Top of Materials provided

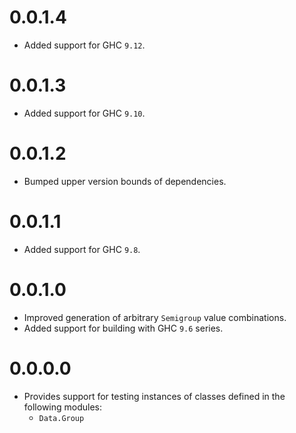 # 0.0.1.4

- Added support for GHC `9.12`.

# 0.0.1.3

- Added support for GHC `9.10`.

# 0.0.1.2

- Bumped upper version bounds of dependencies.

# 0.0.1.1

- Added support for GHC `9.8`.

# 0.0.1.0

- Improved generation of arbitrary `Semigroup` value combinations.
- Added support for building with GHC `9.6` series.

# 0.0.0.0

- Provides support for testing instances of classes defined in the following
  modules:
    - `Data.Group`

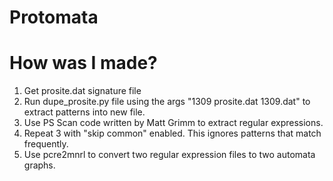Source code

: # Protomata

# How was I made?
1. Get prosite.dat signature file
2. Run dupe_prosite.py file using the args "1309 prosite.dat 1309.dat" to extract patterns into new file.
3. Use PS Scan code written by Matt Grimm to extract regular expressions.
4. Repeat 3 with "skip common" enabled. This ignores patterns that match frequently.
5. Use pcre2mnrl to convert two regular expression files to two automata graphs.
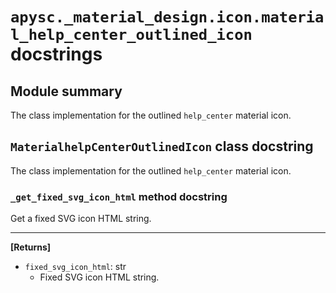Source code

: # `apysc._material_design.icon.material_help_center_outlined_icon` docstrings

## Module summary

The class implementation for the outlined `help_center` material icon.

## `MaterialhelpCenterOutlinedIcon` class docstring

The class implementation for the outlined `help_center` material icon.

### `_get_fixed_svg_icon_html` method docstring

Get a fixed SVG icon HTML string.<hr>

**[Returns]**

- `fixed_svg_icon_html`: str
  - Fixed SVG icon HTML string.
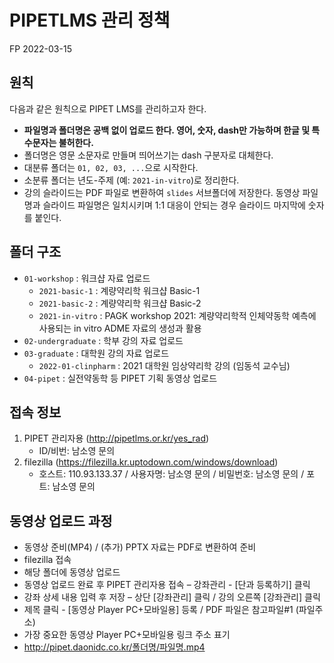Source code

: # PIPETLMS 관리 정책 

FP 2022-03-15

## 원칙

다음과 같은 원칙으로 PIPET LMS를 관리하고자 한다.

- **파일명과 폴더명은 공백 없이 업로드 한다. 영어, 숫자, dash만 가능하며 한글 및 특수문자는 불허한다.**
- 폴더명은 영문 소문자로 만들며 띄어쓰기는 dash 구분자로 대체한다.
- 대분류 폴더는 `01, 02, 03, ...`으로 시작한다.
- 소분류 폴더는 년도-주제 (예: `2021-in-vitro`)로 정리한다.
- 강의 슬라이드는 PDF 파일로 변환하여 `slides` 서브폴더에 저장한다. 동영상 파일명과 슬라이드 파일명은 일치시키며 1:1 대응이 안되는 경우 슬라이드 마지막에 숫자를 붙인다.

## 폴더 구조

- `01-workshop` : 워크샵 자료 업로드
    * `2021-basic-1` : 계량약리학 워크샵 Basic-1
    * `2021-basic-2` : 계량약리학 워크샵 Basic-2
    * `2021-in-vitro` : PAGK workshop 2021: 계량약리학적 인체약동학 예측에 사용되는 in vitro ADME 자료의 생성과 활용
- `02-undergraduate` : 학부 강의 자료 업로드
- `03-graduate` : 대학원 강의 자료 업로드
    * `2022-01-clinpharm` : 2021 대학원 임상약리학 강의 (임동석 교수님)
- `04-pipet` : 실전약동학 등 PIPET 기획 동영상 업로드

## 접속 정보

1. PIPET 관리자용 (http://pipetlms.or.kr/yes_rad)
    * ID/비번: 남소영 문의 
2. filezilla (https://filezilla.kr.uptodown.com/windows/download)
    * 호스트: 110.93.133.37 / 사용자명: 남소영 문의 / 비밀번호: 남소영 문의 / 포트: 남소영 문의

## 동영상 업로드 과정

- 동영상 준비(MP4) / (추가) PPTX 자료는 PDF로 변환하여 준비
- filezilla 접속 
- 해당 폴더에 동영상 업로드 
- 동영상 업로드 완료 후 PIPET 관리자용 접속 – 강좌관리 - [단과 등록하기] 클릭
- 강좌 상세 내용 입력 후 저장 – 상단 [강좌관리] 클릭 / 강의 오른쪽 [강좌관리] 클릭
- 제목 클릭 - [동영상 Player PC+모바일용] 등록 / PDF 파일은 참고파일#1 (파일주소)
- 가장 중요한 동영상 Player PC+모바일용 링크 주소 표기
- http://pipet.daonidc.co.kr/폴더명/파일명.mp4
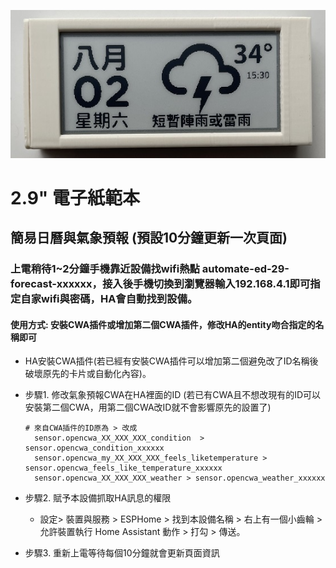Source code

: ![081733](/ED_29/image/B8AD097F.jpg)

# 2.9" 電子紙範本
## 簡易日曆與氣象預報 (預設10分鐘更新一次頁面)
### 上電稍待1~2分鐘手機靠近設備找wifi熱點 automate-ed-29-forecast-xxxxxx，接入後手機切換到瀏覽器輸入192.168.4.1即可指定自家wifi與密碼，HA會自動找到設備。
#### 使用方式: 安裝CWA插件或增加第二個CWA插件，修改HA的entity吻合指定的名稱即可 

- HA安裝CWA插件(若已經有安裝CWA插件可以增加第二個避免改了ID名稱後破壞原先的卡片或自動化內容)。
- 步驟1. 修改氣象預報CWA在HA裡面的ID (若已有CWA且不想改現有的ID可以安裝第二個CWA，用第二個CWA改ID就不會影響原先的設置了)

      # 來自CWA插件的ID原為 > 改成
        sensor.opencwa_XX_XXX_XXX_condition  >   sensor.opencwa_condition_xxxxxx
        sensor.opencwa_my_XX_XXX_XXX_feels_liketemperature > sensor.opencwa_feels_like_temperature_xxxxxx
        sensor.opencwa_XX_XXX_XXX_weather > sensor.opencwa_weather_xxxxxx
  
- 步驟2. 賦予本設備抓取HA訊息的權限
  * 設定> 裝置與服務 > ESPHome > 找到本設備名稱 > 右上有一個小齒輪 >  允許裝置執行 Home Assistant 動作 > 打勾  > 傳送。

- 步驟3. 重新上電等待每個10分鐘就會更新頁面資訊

Bottom of Materials provided

*Action item*: Show all of the lines above in which "basic" is present.

*Reply*:
    * `2021-basic-1` : 계량약리학 워크샵 Basic-1
    * `2021-basic-2` : 계량약리학 워크샵 Basic-2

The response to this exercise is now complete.